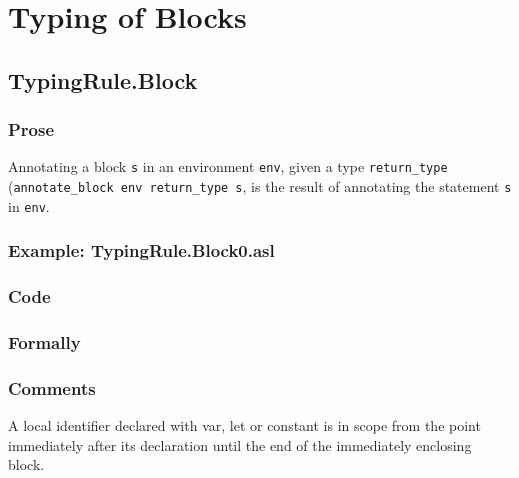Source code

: \documentclass{book}
\begin{document}

\chapter{Typing of Blocks}

\section{TypingRule.Block \label{sec:TypingRule.Block}}
    
  \subsection{Prose}
    Annotating a block \texttt{s} in an environment \texttt{env}, given a type
\texttt{return\_type} (\texttt{annotate\_block env return\_type s}, is the
result of annotating the statement \texttt{s} in \texttt{env}.
   
  \subsection{Example: TypingRule.Block0.asl}

  \subsection{Code}

\begin{emptyformal}
    \subsection{Formally}
\end{emptyformal}

\subsection{Comments}
    A local identifier declared with var, let or constant is in scope
from the point immediately after its declaration until the end of the
immediately enclosing block.
\end{document}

*****

§ Prompt
Having found the line with "Annotating a block", transcribe it and each line after it to the end of the entries, with no other lines.

§ Response to the task
    Annotating a block \texttt{s} in an environment \texttt{env}, given a type
\texttt{return\_type} (\texttt{annotate\_block env return\_type s}, is the
result of annotating the statement \texttt{s} in \texttt{env}.
   
  \subsection{Example: TypingRule.Block0.asl}

  \subsection{Code}

\begin{emptyformal}
    \subsection{Formally}
\end{emptyformal}

\subsection{Comments}
    A local identifier declared with var, let or constant is in scope
from the point immediately after its declaration until the end of the
immediately enclosing block.
\end{document}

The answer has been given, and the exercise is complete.